“Non ci sono i presupposti per riprendere, non ci sentiamo sicuri”. Parole ferme e decise, senza alcun giro di parole. Daniele Gastaldello non vuole tornare a giocare, non in questa situazione. Il capitano del Brescia, una della città più colpite dal coronavirus, ha raccontato a La Repubblica come sta vivendo questo periodo di quarantena.
“Abbiamo paura, tutti noi qui a Brescia conosciamo qualcuno che ha perso un familiare a causa del virus – continua l’ex difensore della Sampdoria -. Ci chiedono di giocare, di concentrare dodici partite in un mese e mezzo. Non è giusto, la salute dei giocatori viene messa a rischio.
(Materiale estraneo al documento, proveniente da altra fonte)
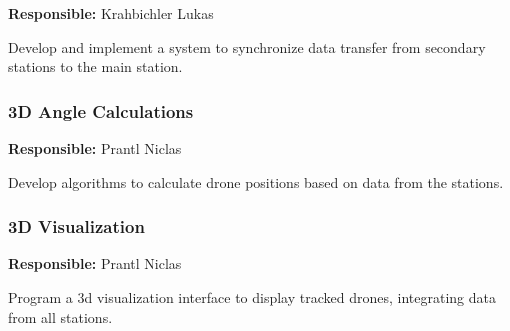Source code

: \textbf{Responsible:} Krahbichler Lukas

Develop and implement a system to synchronize data transfer from secondary stations to the main station.

\subsubsection{3D Angle Calculations}

\textbf{Responsible:} Prantl Niclas

Develop algorithms to calculate drone positions based on data from the stations.

\subsubsection{3D Visualization}

\textbf{Responsible:} Prantl Niclas

Program a \acrshort{3d} visualization interface to display tracked drones, integrating data from all stations.
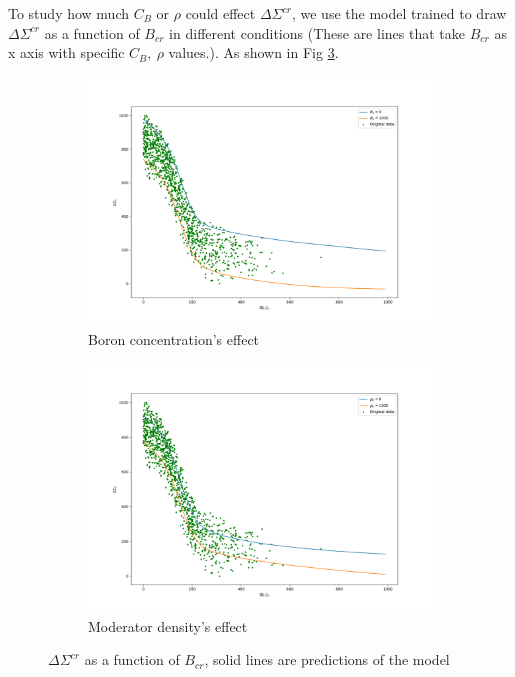 To study how much $C_B$ or $\rho$ could effect $\Delta\Sigma^{cr}$,
we use the model trained to draw $\Delta\Sigma^{cr}$ as a function of $B_{cr}$ in different conditions
(These are lines that take $B_{cr}$ as x axis with specific $C_B,\:\rho$ values.).
As shown in Fig \ref{fig:Bwdmaxmin}.
\begin{figure}[!htb]
    \centering
    \begin{subfigure}[b]{.475\textwidth}
        \centering
        \includegraphics[width=\textwidth]{Figs/DBcr0n_Bcr_difB_DNN.png}
        \caption{Boron concentration's effect}
        \label{fig:EdiffB}
    \end{subfigure}%
    \hfill
    \begin{subfigure}[b]{.475\textwidth}
        \centering
        \includegraphics[width=\textwidth]{Figs/DBcr0n_Bcr_difwd_DNN.png}
        \caption{Moderator density's effect}
        \label{fig:Ediffwd}
    \end{subfigure}
    \caption{$\Delta\Sigma^{cr}$ as a function of $B_{cr}$, solid lines are predictions of the model}
    \label{fig:Bwdmaxmin}
\end{figure}

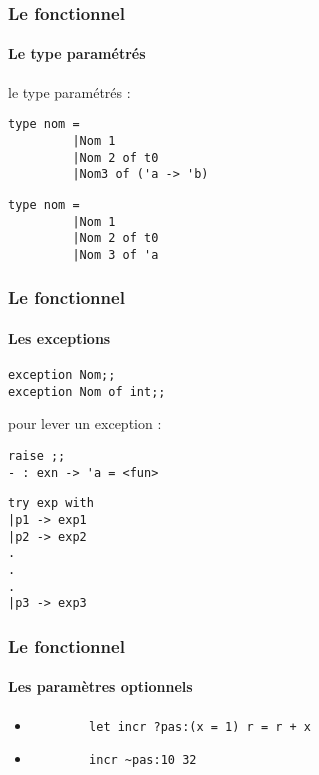 \begin{frame}[fragile]
  \frametitle{Le fonctionnel}
  \framesubtitle{Le type paramétrés}
  le type paramétrés :
  \begin{lstlisting}
type nom =
         |Nom 1
         |Nom 2 of t0
         |Nom3 of ('a -> 'b)
  \end{lstlisting}
  \begin{lstlisting}
type nom = 
         |Nom 1 
         |Nom 2 of t0
         |Nom 3 of 'a 
  \end{lstlisting}
\end{frame}

\begin{frame}[fragile]
  \frametitle{Le fonctionnel}
  \framesubtitle{Les exceptions}
  \begin{lstlisting}
exception Nom;;
exception Nom of int;;
  \end{lstlisting}
pour lever un exception : 
\begin{lstlisting}
raise ;;
- : exn -> 'a = <fun>
\end{lstlisting}
\begin{lstlisting}
try exp with 
|p1 -> exp1
|p2 -> exp2
.
.
.
|p3 -> exp3
\end{lstlisting}

\end{frame}

\begin{frame}[fragile]
	\frametitle{Le fonctionnel}
	\framesubtitle{Les paramètres optionnels}
	\begin{itemize}	

	\item 	\begin{lstlisting}
		let incr ?pas:(x = 1) r = r + x
		\end{lstlisting}

	\item 	\begin{lstlisting}
		incr ~pas:10 32
		\end{lstlisting}

\end{itemize}
\end{frame}
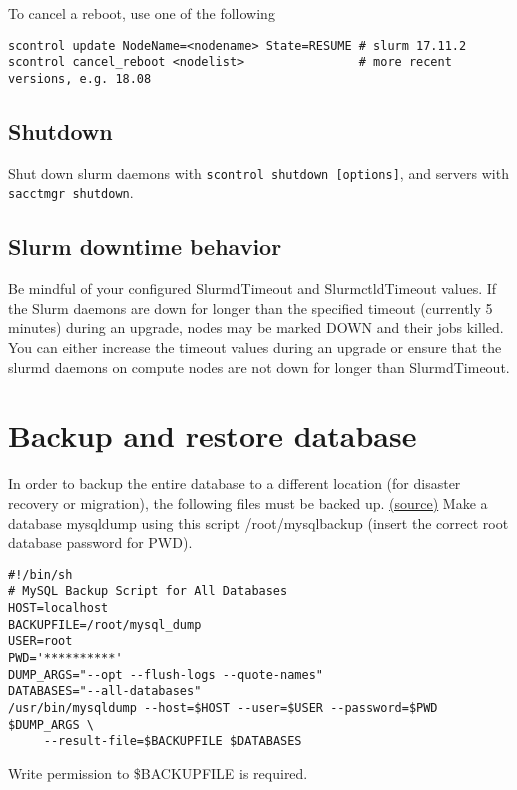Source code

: To cancel a reboot, use one of the following

\begin{verbatim}
scontrol update NodeName=<nodename> State=RESUME # slurm 17.11.2
scontrol cancel_reboot <nodelist>                # more recent versions, e.g. 18.08
\end{verbatim}

\subsection{Shutdown} \label{subsec:slurmshutdown}

Shut down slurm daemons with \texttt{scontrol shutdown [options]}, and servers with \texttt{sacctmgr shutdown}.

\subsection{Slurm downtime behavior} \label{subsec:slurmdowntime}
Be mindful of your configured SlurmdTimeout and SlurmctldTimeout values. If the Slurm daemons are down for longer than the specified timeout (currently 5 minutes) during an upgrade, nodes may be marked DOWN and their jobs killed. You can either increase the timeout values during an upgrade or ensure that the slurmd daemons on compute nodes are not down for longer than SlurmdTimeout. 

\section{Backup and restore database} \label{sec:slurmDBbackup}

In order to backup the entire database to a different location (for disaster recovery or migration), the following files must be backed up. \href{https://wiki.fysik.dtu.dk/niflheim/Slurm_database#backup-and-restore-of-database}{(source)} Make a database mysqldump using this script /root/mysqlbackup (insert the correct root database password for PWD). 

\begin{verbatim}
#!/bin/sh
# MySQL Backup Script for All Databases
HOST=localhost
BACKUPFILE=/root/mysql_dump
USER=root
PWD='**********'
DUMP_ARGS="--opt --flush-logs --quote-names"
DATABASES="--all-databases"
/usr/bin/mysqldump --host=$HOST --user=$USER --password=$PWD $DUMP_ARGS \
     --result-file=$BACKUPFILE $DATABASES
\end{verbatim}

Write permission to \$BACKUPFILE is required.

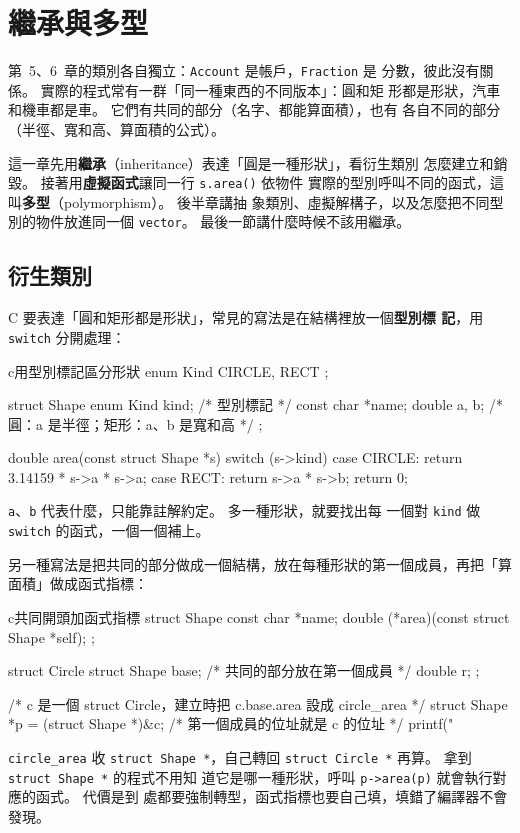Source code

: \chapter{繼承與多型}
\label{ch:inheritance}

第~5、6~章的類別各自獨立：\texttt{Account} 是帳戶，\texttt{Fraction} 是
分數，彼此沒有關係。 實際的程式常有一群「同一種東西的不同版本」：圓和矩
形都是形狀，汽車和機車都是車。 它們有共同的部分（名字、都能算面積），也有
各自不同的部分（半徑、寬和高、算面積的公式）。

這一章先用\textbf{繼承}（inheritance）表達「圓是一種形狀」，看衍生類別
怎麼建立和銷毀。 接著用\textbf{虛擬函式}讓同一行 \texttt{s.area()} 依物件
實際的型別呼叫不同的函式，這叫\textbf{多型}（polymorphism）。 後半章講抽
象類別、虛擬解構子，以及怎麼把不同型別的物件放進同一個 \texttt{vector}。
最後一節講什麼時候不該用繼承。

\section{衍生類別}
\label{sec:derived}

\begin{crecap}[型別標記與共同開頭]
C 要表達「圓和矩形都是形狀」，常見的寫法是在結構裡放一個\textbf{型別標
記}，用 \texttt{switch} 分開處理：

\begin{code}{c}{用型別標記區分形狀}
enum Kind { CIRCLE, RECT };

struct Shape {
    enum Kind kind;        /* 型別標記 */
    const char *name;
    double a, b;           /* 圓：a 是半徑；矩形：a、b 是寬和高 */
};

double area(const struct Shape *s) {
    switch (s->kind) {
    case CIRCLE: return 3.14159 * s->a * s->a;
    case RECT:   return s->a * s->b;
    }
    return 0;
}
\end{code}

\texttt{a}、\texttt{b} 代表什麼，只能靠註解約定。 多一種形狀，就要找出每
一個對 \texttt{kind} 做 \texttt{switch} 的函式，一個一個補上。

另一種寫法是把共同的部分做成一個結構，放在每種形狀的第一個成員，再把「算
面積」做成函式指標：

\begin{code}{c}{共同開頭加函式指標}
struct Shape {
    const char *name;
    double (*area)(const struct Shape *self);
};

struct Circle {
    struct Shape base;     /* 共同的部分放在第一個成員 */
    double r;
};

/* c 是一個 struct Circle，建立時把 c.base.area 設成 circle_area */
struct Shape *p = (struct Shape *)&c;   /* 第一個成員的位址就是 c 的位址 */
printf("%
\end{code}

\texttt{circle\_area} 收 \texttt{struct Shape *}，自己轉回
\texttt{struct Circle *} 再算。 拿到 \texttt{struct Shape *} 的程式不用知
道它是哪一種形狀，呼叫 \texttt{p->area(p)} 就會執行對應的函式。 代價是到
處都要強制轉型，函式指標也要自己填，填錯了編譯器不會發現。
\end{crecap}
Parlo a nome personale e per i miei compagni: se il prezzo della ripresa è farci male, non ne vale la pena”.
L’incertezza sulla ripresa del campionato, e sulla ripresa degli allenamenti, è un nodo da sciogliere al più presto secondo Gastaldello. “Chi deve decidere decida, non si può rimandare ancora. La Uefa dice che il campionato deve finire a inizio agosto, siamo alla prima settimana di maggio e non ci siamo ancora allenati”.
Alcune squadre, tra cui Milan, Torino e Juventus, hanno iniziato a controllare i propri tesserati in via di una ripresa individuale degli allenamenti. “Non è stato giusto partire scaglionati. Noi a Brescia ancora non abbiamo ricominciato, e non siamo gli unici. Tutte le squadre di Serie A avrebbero dovuto riprendere nello stesso momento”.
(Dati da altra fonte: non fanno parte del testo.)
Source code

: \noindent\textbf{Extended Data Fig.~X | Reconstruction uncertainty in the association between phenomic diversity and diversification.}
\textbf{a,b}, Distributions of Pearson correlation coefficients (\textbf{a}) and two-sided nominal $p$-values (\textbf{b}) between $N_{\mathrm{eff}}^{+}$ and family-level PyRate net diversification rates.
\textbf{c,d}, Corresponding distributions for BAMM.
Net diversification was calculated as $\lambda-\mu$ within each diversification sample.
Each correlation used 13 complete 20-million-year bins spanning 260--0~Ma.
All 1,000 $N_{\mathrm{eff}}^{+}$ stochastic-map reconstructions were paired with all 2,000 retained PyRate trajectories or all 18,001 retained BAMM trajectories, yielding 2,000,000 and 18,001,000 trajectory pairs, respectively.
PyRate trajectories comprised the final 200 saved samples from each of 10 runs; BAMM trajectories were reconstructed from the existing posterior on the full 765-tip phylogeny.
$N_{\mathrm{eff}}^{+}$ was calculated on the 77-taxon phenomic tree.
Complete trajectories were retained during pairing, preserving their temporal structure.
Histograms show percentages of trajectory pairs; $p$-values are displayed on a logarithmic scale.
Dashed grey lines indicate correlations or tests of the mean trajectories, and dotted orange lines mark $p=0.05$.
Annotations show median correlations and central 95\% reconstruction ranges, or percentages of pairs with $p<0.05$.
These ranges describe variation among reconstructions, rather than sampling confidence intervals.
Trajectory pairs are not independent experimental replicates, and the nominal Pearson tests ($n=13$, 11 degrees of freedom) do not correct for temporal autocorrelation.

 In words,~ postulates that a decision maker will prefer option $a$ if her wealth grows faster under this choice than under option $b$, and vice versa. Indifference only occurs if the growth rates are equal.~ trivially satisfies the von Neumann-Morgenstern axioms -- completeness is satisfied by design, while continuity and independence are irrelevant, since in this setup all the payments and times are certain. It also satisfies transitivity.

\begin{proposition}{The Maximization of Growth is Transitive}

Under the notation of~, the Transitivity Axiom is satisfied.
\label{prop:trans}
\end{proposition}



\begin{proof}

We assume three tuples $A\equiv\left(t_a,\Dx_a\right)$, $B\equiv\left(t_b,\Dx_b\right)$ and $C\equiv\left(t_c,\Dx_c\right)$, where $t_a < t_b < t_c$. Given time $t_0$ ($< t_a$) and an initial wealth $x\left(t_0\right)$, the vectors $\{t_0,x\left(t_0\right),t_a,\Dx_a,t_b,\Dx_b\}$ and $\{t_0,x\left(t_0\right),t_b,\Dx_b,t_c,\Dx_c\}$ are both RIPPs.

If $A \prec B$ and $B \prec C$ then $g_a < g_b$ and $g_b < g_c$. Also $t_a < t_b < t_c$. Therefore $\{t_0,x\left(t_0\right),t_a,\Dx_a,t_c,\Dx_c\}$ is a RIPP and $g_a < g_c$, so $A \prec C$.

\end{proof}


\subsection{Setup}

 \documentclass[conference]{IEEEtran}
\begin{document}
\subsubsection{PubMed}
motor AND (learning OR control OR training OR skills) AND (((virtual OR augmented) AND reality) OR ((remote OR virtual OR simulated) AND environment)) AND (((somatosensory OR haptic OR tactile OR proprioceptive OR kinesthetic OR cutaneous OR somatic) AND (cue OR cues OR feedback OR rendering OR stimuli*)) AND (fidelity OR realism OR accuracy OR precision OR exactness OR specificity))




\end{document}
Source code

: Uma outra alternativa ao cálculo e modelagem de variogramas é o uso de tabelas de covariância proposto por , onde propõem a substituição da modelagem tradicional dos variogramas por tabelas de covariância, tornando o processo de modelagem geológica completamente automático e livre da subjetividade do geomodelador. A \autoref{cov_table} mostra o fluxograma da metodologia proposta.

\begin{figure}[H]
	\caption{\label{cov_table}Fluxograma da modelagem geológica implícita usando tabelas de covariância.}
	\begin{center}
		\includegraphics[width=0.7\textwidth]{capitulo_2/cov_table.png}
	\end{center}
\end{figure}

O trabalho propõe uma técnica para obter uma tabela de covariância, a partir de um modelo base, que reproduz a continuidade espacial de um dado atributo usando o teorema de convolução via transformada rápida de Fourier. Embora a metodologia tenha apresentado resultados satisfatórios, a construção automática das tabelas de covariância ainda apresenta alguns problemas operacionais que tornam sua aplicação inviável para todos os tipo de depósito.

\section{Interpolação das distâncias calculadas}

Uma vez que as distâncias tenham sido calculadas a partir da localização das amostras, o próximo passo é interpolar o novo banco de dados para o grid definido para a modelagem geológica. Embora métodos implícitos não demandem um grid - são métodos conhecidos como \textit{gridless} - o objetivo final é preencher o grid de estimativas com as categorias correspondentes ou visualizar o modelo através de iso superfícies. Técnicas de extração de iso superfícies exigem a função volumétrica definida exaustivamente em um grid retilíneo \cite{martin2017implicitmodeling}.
Pur non potendo andare nei centri di allenamento, anche il Brescia si è attivato con allenamenti a domicilio attraverso piattaforme digitali. “Seguivamo un programma sulla piattaforma Zoom – racconta Gastaldello. Allenamenti sulla forza, pilates e svolgevamo il programma di un allenatore di boxe. Qualcuno correva in giardino, altri sul tapis roulant. Ma il calcio è un’altra cosa, non è solo corsa”.
Nonostante i diversi lati negativi, il numero 5 delle “Rondinelle” ha approfittato del periodo di quarantena per godersi la famiglia. “Di questa quarantena mi resterà il tempo con mio figlio. La mia famiglia vive a Siena e li vedevo poco, ho riscoperto il gusto di aiutare i bambini a fare i compiti. Mio figlio non mi ha chiesto mai di poter uscire in questi mesi, gli bastava avermi lì”.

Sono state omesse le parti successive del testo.